Bug 1990335
Summary: | Flaky CI - [sig-network] Conntrack should be able to preserve UDP traffic when server pod cycles for a ClusterIP service | ||
---|---|---|---|
Product: | OpenShift Container Platform | Reporter: | Martin Kennelly <mkennell> |
Component: | Networking | Assignee: | Surya Seetharaman <surya> |
Networking sub component: | ovn-kubernetes | QA Contact: | Anurag saxena <anusaxen> |
Status: | CLOSED DUPLICATE | Docs Contact: | |
Severity: | medium | ||
Priority: | medium | CC: | aconstan, surya, trozet |
Version: | 4.9 | Keywords: | Reopened |
Target Milestone: | --- | ||
Target Release: | --- | ||
Hardware: | x86_64 | ||
OS: | Linux | ||
Whiteboard: | |||
Fixed In Version: | Doc Type: | If docs needed, set a value | |
Doc Text: | Story Points: | --- | |
Clone Of: | Environment: | ||
Last Closed: | 2022-09-03 12:51:28 UTC | Type: | Bug |
Regression: | --- | Mount Type: | --- |
Documentation: | --- | CRM: | |
Verified Versions: | Category: | --- | |
oVirt Team: | --- | RHEL 7.3 requirements from Atomic Host: | |
Cloudforms Team: | --- | Target Upstream Version: | |
Embargoed: |
Description
Martin Kennelly
2021-08-05 08:35:00 UTC
This suite/test above are passing on PRs (https://github.com/openshift/kubernetes/pull/862) latest test runs - e.g. https://storage.googleapis.com/origin-ci-test/pr-logs/pull/openshift_kubernetes/862/pull-ci-openshift-kubernetes-master-e2e-gcp/1423849437725200384/build-log.txt Remains to be seen if this is consistent and fixes flakiness.
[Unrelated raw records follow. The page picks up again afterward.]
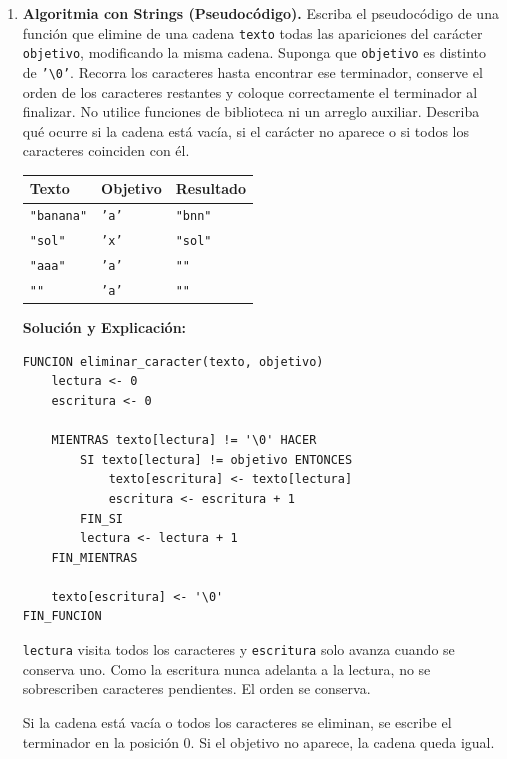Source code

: \documentclass[11pt,letterpaper]{article}
\begin{document}
\begin{enumerate}[label=\textbf{\arabic*.}]
\begin{solucionbox}
    \textbf{Salida exacta:}
    \begin{lstlisting}[style=customc,numbers=none]
P1 I3 P3 I5 uno dos fin
    \end{lstlisting}
    Hay un espacio entre cada texto y un único salto de línea después de \texttt{fin}.
    \end{solucionbox}

    \newpage
    \item \textbf{Algoritmia con Strings (Pseudocódigo).}
    Escriba el pseudocódigo de una función que elimine de una cadena \texttt{texto} todas las apariciones del carácter \texttt{objetivo}, modificando la misma cadena. Suponga que \texttt{objetivo} es distinto de \texttt{'\textbackslash 0'}. Recorra los caracteres hasta encontrar ese terminador, conserve el orden de los caracteres restantes y coloque correctamente el terminador al finalizar. No utilice funciones de biblioteca ni un arreglo auxiliar. Describa qué ocurre si la cadena está vacía, si el carácter no aparece o si todos los caracteres coinciden con él.
    \begin{center}
    \begin{tabular}{lll}
    \toprule
    \textbf{Texto} & \textbf{Objetivo} & \textbf{Resultado} \\
    \midrule
    \texttt{"banana"} & \texttt{'a'} & \texttt{"bnn"} \\
    \texttt{"sol"} & \texttt{'x'} & \texttt{"sol"} \\
    \texttt{"aaa"} & \texttt{'a'} & \texttt{""} \\
    \texttt{""} & \texttt{'a'} & \texttt{""} \\
    \bottomrule
    \end{tabular}
    \end{center}
    \begin{solucionbox}
    \textbf{Solución y Explicación:}
    \begin{lstlisting}[style=pseudocodigo]
FUNCION eliminar_caracter(texto, objetivo)
    lectura <- 0
    escritura <- 0

    MIENTRAS texto[lectura] != '\0' HACER
        SI texto[lectura] != objetivo ENTONCES
            texto[escritura] <- texto[lectura]
            escritura <- escritura + 1
        FIN_SI
        lectura <- lectura + 1
    FIN_MIENTRAS

    texto[escritura] <- '\0'
FIN_FUNCION
    \end{lstlisting}
    \texttt{lectura} visita todos los caracteres y \texttt{escritura} solo avanza cuando se conserva uno. Como la escritura nunca adelanta a la lectura, no se sobrescriben caracteres pendientes. El orden se conserva.
    \par Si la cadena está vacía o todos los caracteres se eliminan, se escribe el terminador en la posición 0. Si el objetivo no aparece, la cadena queda igual.
    \end{solucionbox}


\end{enumerate}
\end{document}
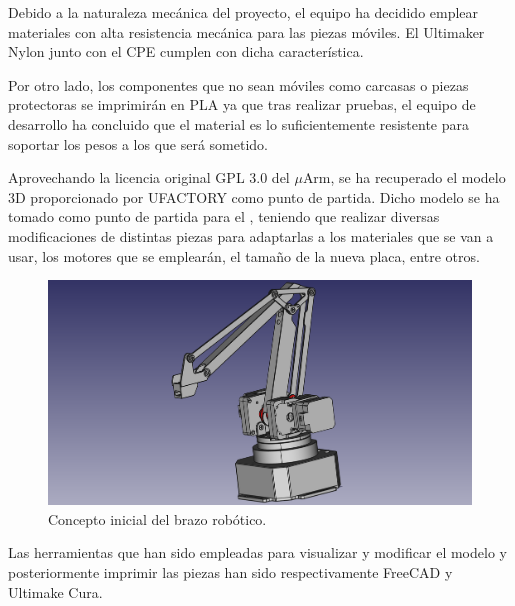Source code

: Debido a la naturaleza mecánica del proyecto, el equipo ha decidido emplear materiales con alta resistencia mecánica para las piezas móviles. El Ultimaker Nylon junto con el CPE cumplen con dicha característica.

Por otro lado, los componentes que no sean móviles como carcasas o  
piezas protectoras se imprimirán en PLA ya que tras realizar pruebas, el equipo de desarrollo ha concluido que el material es lo suficientemente resistente para soportar los pesos a los que será sometido.

Aprovechando la licencia original GPL 3.0 del $\mu$Arm, se ha recuperado el modelo 3D proporcionado por UFACTORY como punto de partida. 
Dicho modelo se ha tomado como punto de partida para el \pArm{}, teniendo que realizar diversas
modificaciones de distintas piezas para adaptarlas a los materiales que se van a usar,
los motores que se emplearán, el tamaño de la nueva placa, entre otros.

\begin{figure}[H]
    \centering
    \includegraphics[width=.8\linewidth]{pictures/brazo_vista_3d_inicial.png}
    \caption{Concepto inicial del brazo robótico.}
    \label{fig:manipulador_inicial}
\end{figure}

Las herramientas que han sido empleadas para visualizar y modificar el modelo y posteriormente imprimir las piezas han sido respectivamente FreeCAD y Ultimake Cura.

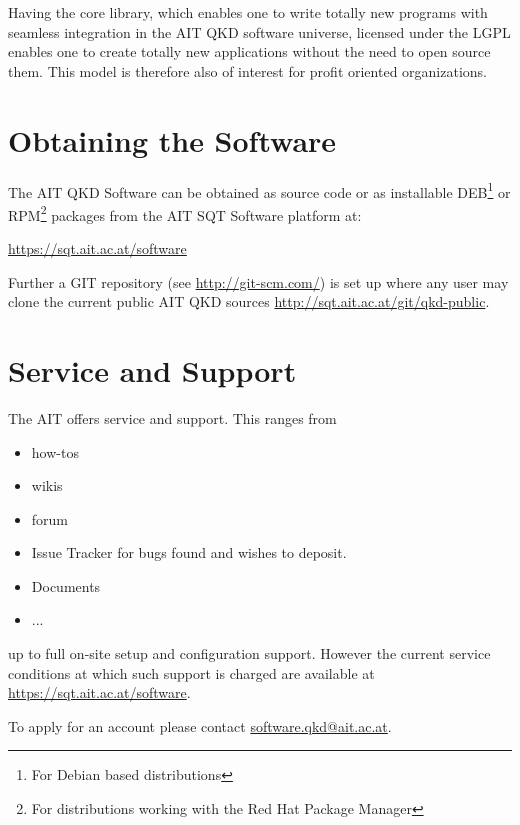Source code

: \medskip

Having the core library, which enables one to write totally new programs with seamless integration in the AIT QKD software universe, licensed under the LGPL enables one to create totally new applications without the need to open source them. This model is therefore also of interest for profit oriented organizations.

\section{Obtaining the Software}
\label{sec:Obtaining the Software}

The AIT QKD Software can be obtained as source code or as installable DEB\footnote{For Debian based distributions} or RPM\footnote{For distributions working with the Red Hat Package Manager} packages from the AIT SQT Software platform at:

\medskip

\begin{center}
\url{https://sqt.ait.ac.at/software}
\end{center}

Further a GIT repository (see \href{http://git-scm.com}{http://git-scm.com/}) is set up where any user may clone the current public AIT QKD sources \url{http://sqt.ait.ac.at/git/qkd-public}. 

\section{Service and Support}
\label{sec:Service and Support}

The AIT offers service and support. This ranges from 

\begin{itemize}

    \item how-tos
    
    \item wikis
    
    \item forum
    
    \item Issue Tracker for bugs found and wishes to deposit.
    
    \item Documents
    
    \item ...

\end{itemize}

up to full on-site setup and configuration support. However the current service conditions at which such support is charged are available at \url{https://sqt.ait.ac.at/software}.

\medskip

To apply for an account please contact \href{mailto:software.qkd@ait.ac.at}{software.qkd@ait.ac.at}.
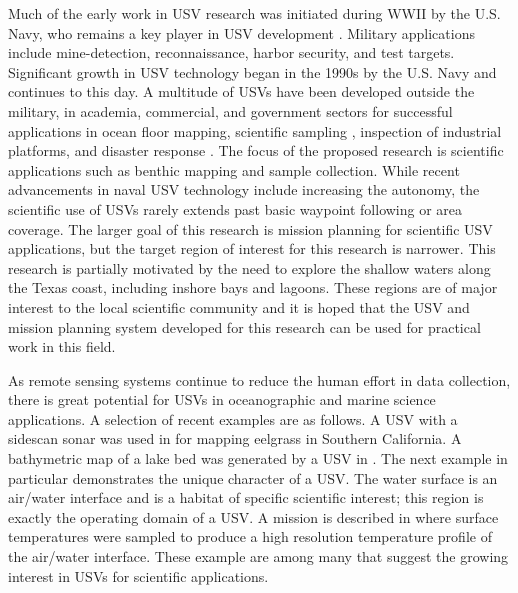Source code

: \documentclass{tamuccthesis}
\begin{document}
Much of the early work in USV research was initiated during WWII by the U.S. Navy, who remains a key player in USV development \cite{bertram2008unmanned}. Military applications include mine-detection, reconnaissance, harbor security, and test targets. Significant growth in USV technology began in the 1990s by the U.S. Navy and continues to this day. A multitude of USVs have been developed outside the military, in academia, commercial, and government sectors \cite{manley2008unmanned} for successful applications in ocean floor mapping, scientific sampling \cite{cokelet2015use}, inspection of industrial platforms, and disaster response \cite{murphy2009robot}. The focus of the proposed research is scientific applications such as benthic mapping and sample collection. While recent advancements in naval USV technology include increasing the autonomy, the scientific use of USVs rarely extends past basic waypoint following or area coverage. The larger goal of this research is mission planning for scientific USV applications, but the target region of interest for this research is narrower. This research is partially motivated by the need to explore the shallow waters along the Texas coast, including inshore bays and lagoons. These regions are of major interest to the local scientific community and it is hoped that the USV and mission planning system developed for this research can be used for practical work in this field. 

As remote sensing systems continue to reduce the human effort in data collection, there is great potential for USVs in oceanographic and marine science applications. A selection of recent examples are as follows. A USV with a sidescan sonar was used in \cite{klemens2017development} for mapping eelgrass in Southern California. A bathymetric map of a lake bed was generated by a USV in \cite{watanabe2016field}. The next example in particular demonstrates the unique character of a USV. The water surface is an air/water interface and is a habitat of specific scientific interest; this region is exactly the operating domain of a USV. A mission is described in \cite{powers2017mobile} where surface temperatures were sampled to produce a high resolution temperature profile of the air/water interface. These example are among many that suggest the growing interest in USVs for scientific applications. 
\end{document}
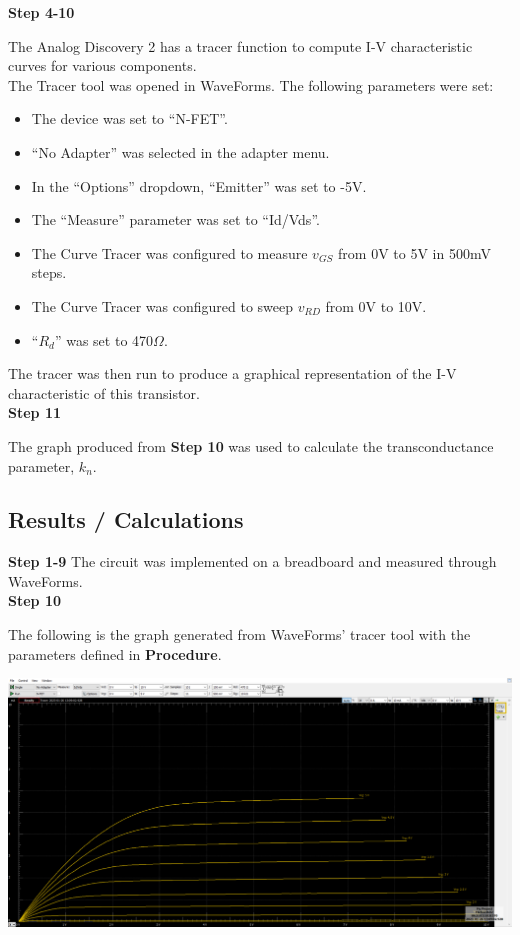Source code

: \documentclass[notitlepage, 12pt]{report}  %
\begin{document}
\textbf{Step 4-10}

The Analog Discovery 2 has a tracer function to compute I-V characteristic curves for various components. \\

The Tracer tool was opened in WaveForms. The following parameters were set:

\begin{itemize}
    \item The device was set to ``N-FET''.
    \item ``No Adapter'' was selected in the adapter menu.
    \item In the ``Options'' dropdown, ``Emitter'' was set to -5V.
    \item The ``Measure'' parameter was set to ``Id/Vds''. 
    \item The Curve Tracer was configured to measure $v_{GS}$ from 0V to 5V in 500mV steps.
    \item The Curve Tracer was configured to sweep $v_{RD}$ from 0V to 10V. 
    \item ``$R_d$'' was set to 470$\Omega$. 
\end{itemize}


The tracer was then run to produce a graphical representation of the I-V characteristic of this transistor. \\

\textbf{Step 11}

The graph produced from \textbf{Step 10} was used to calculate the transconductance parameter, $k_n$. 

\subsection*{Results / Calculations}

\textbf{Step 1-9} 
The circuit was implemented on a breadboard and measured through WaveForms. \\

\textbf{Step 10}

The following is the graph generated from WaveForms' tracer tool with the parameters defined in \textbf{Procedure}. \\

\begin{center}
    \includegraphics[scale=0.5]{Task2_graph.png}
\end{center}
\end{document}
Test is now stable. Jamo saw this in some cluster bot runs with GCP: https://prow.ci.openshift.org/a12c8ac6-2c96-46ac-a482-06b0cd60d092 Dug into the test case and the failure, this is a legit problem. The test works like this: 1. There is a cluster ip service with a backend podserver-1 2. client -> cluster IP service using the same source port, does it return podserver-1 using agnhost? Yes, pass. 3. create podserver-2 endpoint, delete podserver-1, keep sending traffic from client, does it return podserver-2? No, Bug In OVNK-node we flush conntrack entries when the endpoint is deleted for a service. We also remove that endpoint from the service loadbalancer in OVN. However there is no synchronicity between these things. Therefore the following can happen: 1. conntrack entry exists for cluster IP-> podserver-1 2. podserver-1 deleted, podserver-2 added 3. client is continuously sending traffic to cluster IP 4. node watcher detects endpoint deletion, flushes conntrack entry 5. client sends another UDP packet to cluster IP, DNATs to podserver-1 cause OVN is not updated yet 6. new conntrack entry created for clusterIP -> podserver-1 7. OVN updates lb to remove podserver-1, adds podserver-2 8. client now stuck with stale conntrack entry and traffic is blackholed Not sure how to fix this yet. Perhaps level driven node controller would help detect stale conntrack entries. For now we could have a periodic cleanup goroutine that detects invalid entries and flushes them. *** This bug has been marked as a duplicate of bug 2106554 *** Periodic go-routine discussion has happened in one of the PRs (need to dig it up OR dig up the convo on slack), was deemed as too heavy and right way was to fix this in OVN actually? See https://bugzilla.redhat.com/show_bug.cgi?id=1839103#c5 and https://bugzilla.redhat.com/show_bug.cgi?id=1839103#c8 for more details. |